Tennis Ball Detection and Tracking
Jan 29, 2015
Tracking the trajectory of the tennis ball in videos of tennis matches!
Why is there a separate post for this?
Observe a video of a tennis match and notice if you can see the ball at all times. The answer is no. Even our eyes- one of the finest visual detectors cannot keep track of the ball. This is because of two reasons:
- The ball is a very small object compared to the other objects in the frame.
- It moves very fast during a match sequece.
All this made ball tracking a challenge.
Initial attempts:
We had already had an amazing experience with the efficiency of RCNN. So we decided to give it a shot- and included the tennis ball in one of the classes that it should be detecting in the frame. The result? The ball could not be detected.
What next?
One of the key features that made the ball different from all the other objects in the frame was its fast motion. And that could be utilized to detect it. We started with using the Luke Kanade optical flow to see if the ball could be detected. Although this approach had one major flaw- it first tracks the object and then monitors its motion. And in most of the cases, the algorithm was not able to detect the ball in the first place. Luckily for us, we found an approach that gave significant weightage to the motion of the object in the detection process.

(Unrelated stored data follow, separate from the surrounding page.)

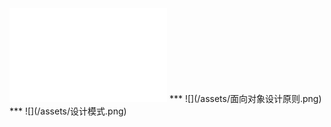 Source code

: <iframe width="50%" height="%50" 
src="//player.bilibili.com/player.html?aid=24176315&cid=40522543&page=1" scrolling="no" border="0" frameborder="no" framespacing="0" allowfullscreen="true"> </iframe>
***
![](/assets/面向对象设计原则.png)
***
![](/assets/设计模式.png)
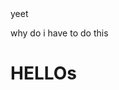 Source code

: <!DOCTYPE html>

<html>
<header><title>This is title</title></header>
<body>
yeet
<p>why do i have to do this</p>
<h1>HELLOs</h1>
</body>
</html> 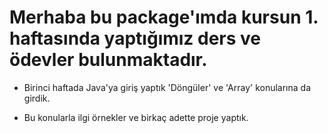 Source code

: # Merhaba bu package'ımda kursun 1. haftasında yaptığımız ders ve ödevler bulunmaktadır.

* Birinci haftada Java'ya giriş yaptık 'Döngüler' ve 'Array' konularına da girdik.

* Bu konularla ilgi örnekler ve birkaç adette proje yaptık. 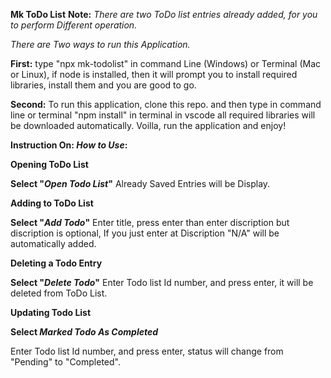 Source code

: **Mk ToDo List**
**Note:** _There are two ToDo list entries already added, for you to perform Different operation._

_There are Two ways to run this Application._

**First:** type "npx mk-todolist" in command Line (Windows) or Terminal (Mac or Linux), if node is installed, then it will prompt you to install required libraries, install them and you are good to go.

**Second:** To run this application, clone this repo. and then type in command line or terminal "npm install" in terminal in vscode all required libraries will be downloaded automatically. Voilla, run the application and enjoy!

**Instruction On: _How to Use_:**

**Opening ToDo List**

**Select "_Open Todo List_"**
Already Saved Entries will be Display.

**Adding to ToDo List**

**Select "_Add Todo_"**
Enter title, press enter than enter discription but discription is optional, If you just enter at Discription "N/A" will be automatically added.

**Deleting a Todo Entry**

**Select "_Delete Todo_"**
Enter Todo list Id number, and press enter, it will be deleted from ToDo List.

**Updating Todo List**

**Select _Marked Todo As Completed_**

Enter Todo list Id number, and press enter, status will change from "Pending" to "Completed".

Detecting of the position and velocity of the ball using Thomas Brox’s optical flow: The algorithm for optical flow by Thomas Brox took into account the high-speed motion of relatively smaller objects in the frame- something that no other optical flow manages. So given two consecutive frames in a video, we can detect the speed and direction of motion of the large as well as the smaller objects. The output is observed in the optical flow wheel coloring scheme. Here is the exact sequence of steps:
- Break the video into its constituent frames.
- Apply optical flow for pairwise frames, to obtain velocity map of the objects.

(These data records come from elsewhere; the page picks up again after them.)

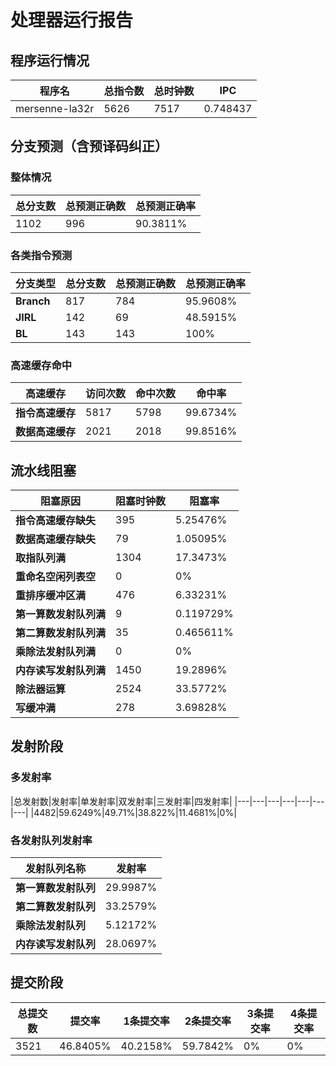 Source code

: # 处理器运行报告
## 程序运行情况
|程序名|总指令数|总时钟数|IPC|
|---|---|---|---|
|mersenne-la32r|5626|7517|0.748437|

## 分支预测（含预译码纠正）
### 整体情况
|总分支数|总预测正确数|总预测正确率|
|---|---|---|
|1102|996|90.3811%|

### 各类指令预测
|分支类型|总分支数|总预测正确数|总预测正确率|
|---|---|---|---|
|**Branch**| 817 | 784 | 95.9608%|
|**JIRL**| 142 | 69 | 48.5915%|
|**BL**| 143 | 143 | 100%|

### 高速缓存命中
|高速缓存|访问次数|命中次数|命中率|
|---|---|---|---|
|**指令高速缓存**| 5817 | 5798 | 99.6734%|
|**数据高速缓存**| 2021 | 2018 | 99.8516%|
## 流水线阻塞
|阻塞原因|阻塞时钟数|阻塞率|
|---|---|---|
|**指令高速缓存缺失**| 395 | 5.25476%|
|**数据高速缓存缺失**| 79 | 1.05095%|
|**取指队列满**| 1304 | 17.3473%|
|**重命名空闲列表空**|0 | 0%|
|**重排序缓冲区满**|476 | 6.33231%|
|**第一算数发射队列满**|9 | 0.119729%|
|**第二算数发射队列满**|35 | 0.465611%|
|**乘除法发射队列满**|0 | 0%|
|**内存读写发射队列满**|1450 | 19.2896%|
|**除法器运算**|2524 | 33.5772%|
|**写缓冲满**|278 | 3.69828%|

## 发射阶段
### 多发射率
|总发射数|发射率|单发射率|双发射率|三发射率|四发射率|
|---|---|---|---|---|---|---|
|4482|59.6249%|49.71%|38.822%|11.4681%|0%|

### 各发射队列发射率
|发射队列名称|发射率|
|---|---|
|**第一算数发射队列**|29.9987%|
|**第二算数发射队列**|33.2579%|
|**乘除法发射队列**|5.12172%|
|**内存读写发射队列**|28.0697%|

## 提交阶段
|总提交数|提交率|1条提交率|2条提交率|3条提交率|4条提交率|
|---|---|---|---|---|---|
|3521|46.8405%|40.2158%|59.7842%|0%|0%|
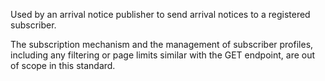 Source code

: Used by an arrival notice publisher to send arrival notices to a registered subscriber.

The subscription mechanism and the management of subscriber profiles, including any filtering or page limits similar with the GET endpoint, are out of scope in this standard.
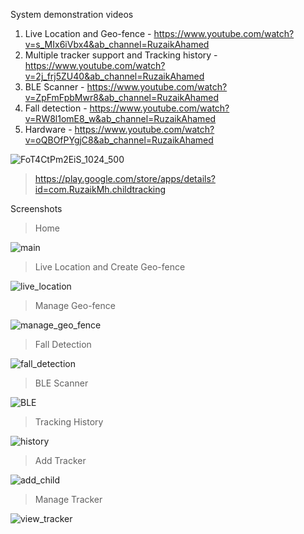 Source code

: System demonstration videos
  1. Live Location and Geo-fence - https://www.youtube.com/watch?v=s_MIx6iVbx4&ab_channel=RuzaikAhamed
  2. Multiple tracker support and Tracking history - https://www.youtube.com/watch?v=2j_frj5ZU40&ab_channel=RuzaikAhamed
  3. BLE Scanner - https://www.youtube.com/watch?v=ZpFmFpbMwr8&ab_channel=RuzaikAhamed
  4. Fall detection - https://www.youtube.com/watch?v=RW8l1omE8_w&ab_channel=RuzaikAhamed
  5. Hardware - https://www.youtube.com/watch?v=oQBOfPYgjC8&ab_channel=RuzaikAhamed
 

![FoT4CtPm2EiS_1024_500](https://user-images.githubusercontent.com/43722260/132114367-e64dd8c1-f627-4b8a-a86a-e219d2482c10.png)

  > https://play.google.com/store/apps/details?id=com.RuzaikMh.childtracking

Screenshots

> Home

![main](https://user-images.githubusercontent.com/43722260/132114475-9edbb2ca-8fc5-49d1-b7f9-2f18932e3885.jpg)

> Live Location and Create Geo-fence

![live_location](https://user-images.githubusercontent.com/43722260/132114523-938d52a9-7a6d-4e91-b3c8-4c4de3260b0a.jpg)

> Manage Geo-fence

![manage_geo_fence](https://user-images.githubusercontent.com/43722260/132114690-7fb4c8d9-56d9-4009-9e77-7f7e5a92aa6b.jpg)

> Fall Detection

![fall_detection](https://user-images.githubusercontent.com/43722260/132114600-5c81418e-52c4-4a80-a662-37fd3f1e7eec.jpg)

> BLE Scanner

![BLE](https://user-images.githubusercontent.com/43722260/132114641-50fab347-22e9-46b9-bcd2-dcae0051e0e2.jpg)

> Tracking History

![history](https://user-images.githubusercontent.com/43722260/132114714-2167de02-bfe8-4f1b-bd55-45bbe70db168.jpg)

> Add Tracker

![add_child](https://user-images.githubusercontent.com/43722260/132114749-6d6af06f-9ca0-443c-9ad0-8433d67bb5fc.jpg)

> Manage Tracker

![view_tracker](https://user-images.githubusercontent.com/43722260/132114773-b27cd3d0-fa72-4eed-a01b-56d80106cb85.jpg)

- Perform morphological processing on the obtained maps to retain the players and the ball. (Since the players and ball will have considerably high speed as compared to everything else on the court, we can threshhold the intensity of the velocity map.
- Using connected component analysis, obtain the ball (assuming it will be the component of the smallest area).
- Using the optical flow color wheel, obtain the direction and magnitude of the ball’s velocity.